_Dataset records_.
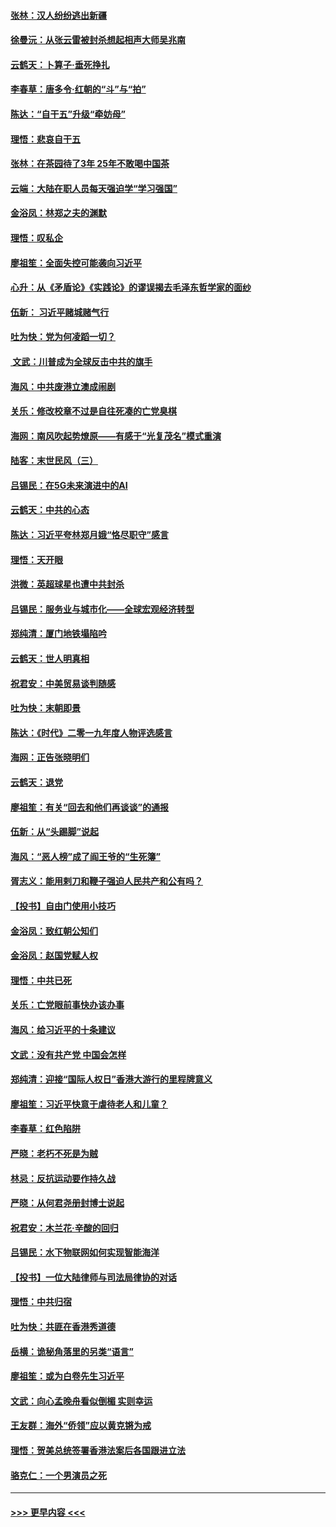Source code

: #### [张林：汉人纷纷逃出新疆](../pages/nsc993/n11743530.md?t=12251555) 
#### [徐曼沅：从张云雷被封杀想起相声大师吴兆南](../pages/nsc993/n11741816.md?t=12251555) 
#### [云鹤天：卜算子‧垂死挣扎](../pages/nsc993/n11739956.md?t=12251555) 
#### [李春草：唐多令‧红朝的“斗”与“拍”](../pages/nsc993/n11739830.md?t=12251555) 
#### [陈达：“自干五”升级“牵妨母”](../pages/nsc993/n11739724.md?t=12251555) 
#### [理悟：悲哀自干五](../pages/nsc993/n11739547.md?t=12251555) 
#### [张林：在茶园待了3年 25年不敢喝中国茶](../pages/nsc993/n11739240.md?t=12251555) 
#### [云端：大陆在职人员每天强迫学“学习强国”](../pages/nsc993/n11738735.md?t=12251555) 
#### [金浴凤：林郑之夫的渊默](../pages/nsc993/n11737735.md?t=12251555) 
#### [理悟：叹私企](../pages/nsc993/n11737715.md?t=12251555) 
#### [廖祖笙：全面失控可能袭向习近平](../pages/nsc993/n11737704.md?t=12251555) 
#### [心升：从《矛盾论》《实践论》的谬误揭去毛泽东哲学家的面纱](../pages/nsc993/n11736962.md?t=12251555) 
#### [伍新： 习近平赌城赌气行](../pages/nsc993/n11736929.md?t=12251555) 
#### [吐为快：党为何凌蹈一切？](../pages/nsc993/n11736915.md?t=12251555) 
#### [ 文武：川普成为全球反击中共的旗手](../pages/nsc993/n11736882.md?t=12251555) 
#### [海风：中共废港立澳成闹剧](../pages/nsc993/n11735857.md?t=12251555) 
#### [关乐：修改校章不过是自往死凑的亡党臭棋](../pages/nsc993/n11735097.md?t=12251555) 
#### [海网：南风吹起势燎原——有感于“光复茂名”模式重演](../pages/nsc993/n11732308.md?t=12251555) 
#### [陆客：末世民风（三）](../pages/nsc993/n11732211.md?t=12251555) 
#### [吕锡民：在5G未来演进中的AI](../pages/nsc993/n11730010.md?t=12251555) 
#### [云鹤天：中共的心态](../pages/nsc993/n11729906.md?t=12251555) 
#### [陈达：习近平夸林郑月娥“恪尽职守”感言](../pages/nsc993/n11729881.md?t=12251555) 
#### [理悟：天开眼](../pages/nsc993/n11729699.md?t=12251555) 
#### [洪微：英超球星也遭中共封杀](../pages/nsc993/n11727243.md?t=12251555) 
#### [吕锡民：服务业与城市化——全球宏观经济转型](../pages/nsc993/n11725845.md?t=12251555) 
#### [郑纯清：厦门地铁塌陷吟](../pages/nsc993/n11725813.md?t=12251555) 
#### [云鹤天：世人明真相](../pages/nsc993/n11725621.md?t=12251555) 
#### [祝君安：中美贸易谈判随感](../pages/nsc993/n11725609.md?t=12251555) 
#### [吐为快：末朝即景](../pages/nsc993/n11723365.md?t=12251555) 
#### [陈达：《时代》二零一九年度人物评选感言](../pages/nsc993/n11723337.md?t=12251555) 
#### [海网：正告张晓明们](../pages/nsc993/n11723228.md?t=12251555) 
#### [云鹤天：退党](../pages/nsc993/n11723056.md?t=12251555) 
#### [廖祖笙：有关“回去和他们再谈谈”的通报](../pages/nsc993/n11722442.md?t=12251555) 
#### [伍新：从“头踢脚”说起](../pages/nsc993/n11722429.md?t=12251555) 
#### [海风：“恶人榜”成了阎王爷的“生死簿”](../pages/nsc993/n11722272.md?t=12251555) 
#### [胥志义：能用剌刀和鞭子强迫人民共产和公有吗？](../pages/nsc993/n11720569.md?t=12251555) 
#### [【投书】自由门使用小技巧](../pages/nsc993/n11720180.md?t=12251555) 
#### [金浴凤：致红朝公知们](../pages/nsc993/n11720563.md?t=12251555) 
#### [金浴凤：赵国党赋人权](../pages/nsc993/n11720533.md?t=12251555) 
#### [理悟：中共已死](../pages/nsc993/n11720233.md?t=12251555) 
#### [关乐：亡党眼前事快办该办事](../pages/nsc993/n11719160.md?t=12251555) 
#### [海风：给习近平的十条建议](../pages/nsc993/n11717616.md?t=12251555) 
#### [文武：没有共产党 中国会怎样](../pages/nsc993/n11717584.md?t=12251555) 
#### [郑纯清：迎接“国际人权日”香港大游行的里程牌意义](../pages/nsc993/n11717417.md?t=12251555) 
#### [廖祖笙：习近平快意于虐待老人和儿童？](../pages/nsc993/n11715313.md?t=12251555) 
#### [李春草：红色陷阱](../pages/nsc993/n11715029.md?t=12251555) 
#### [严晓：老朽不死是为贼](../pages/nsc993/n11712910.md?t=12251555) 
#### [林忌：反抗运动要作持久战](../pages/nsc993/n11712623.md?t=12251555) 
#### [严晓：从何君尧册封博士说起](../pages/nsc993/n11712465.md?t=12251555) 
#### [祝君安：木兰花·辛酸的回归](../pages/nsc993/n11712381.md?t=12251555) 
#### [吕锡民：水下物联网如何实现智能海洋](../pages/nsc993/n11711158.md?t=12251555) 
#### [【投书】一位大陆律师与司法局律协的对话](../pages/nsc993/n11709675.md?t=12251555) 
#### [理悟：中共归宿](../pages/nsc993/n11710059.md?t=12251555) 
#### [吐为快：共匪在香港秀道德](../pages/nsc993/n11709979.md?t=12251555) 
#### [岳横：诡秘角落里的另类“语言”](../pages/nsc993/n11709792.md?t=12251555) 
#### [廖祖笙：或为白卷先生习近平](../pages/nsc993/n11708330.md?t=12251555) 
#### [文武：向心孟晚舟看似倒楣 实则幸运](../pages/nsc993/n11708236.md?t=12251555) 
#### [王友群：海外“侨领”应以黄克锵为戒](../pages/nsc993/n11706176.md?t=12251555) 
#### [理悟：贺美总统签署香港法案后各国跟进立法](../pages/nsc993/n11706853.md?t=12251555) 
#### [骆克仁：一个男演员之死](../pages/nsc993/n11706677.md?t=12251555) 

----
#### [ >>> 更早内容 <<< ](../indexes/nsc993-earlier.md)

_Problem requirements_.
Among the lines above, find the one with "#### [理悟：中共已死]" and the one with "#### [廖祖笙：习近平快". Quote both and everything between them, exactly.

_Output_.
#### [理悟：中共已死](../pages/nsc993/n11720233.md?t=12251555) 
#### [关乐：亡党眼前事快办该办事](../pages/nsc993/n11719160.md?t=12251555) 
#### [海风：给习近平的十条建议](../pages/nsc993/n11717616.md?t=12251555) 
#### [文武：没有共产党 中国会怎样](../pages/nsc993/n11717584.md?t=12251555) 
#### [郑纯清：迎接“国际人权日”香港大游行的里程牌意义](../pages/nsc993/n11717417.md?t=12251555) 
#### [廖祖笙：习近平快意于虐待老人和儿童？](../pages/nsc993/n11715313.md?t=12251555) 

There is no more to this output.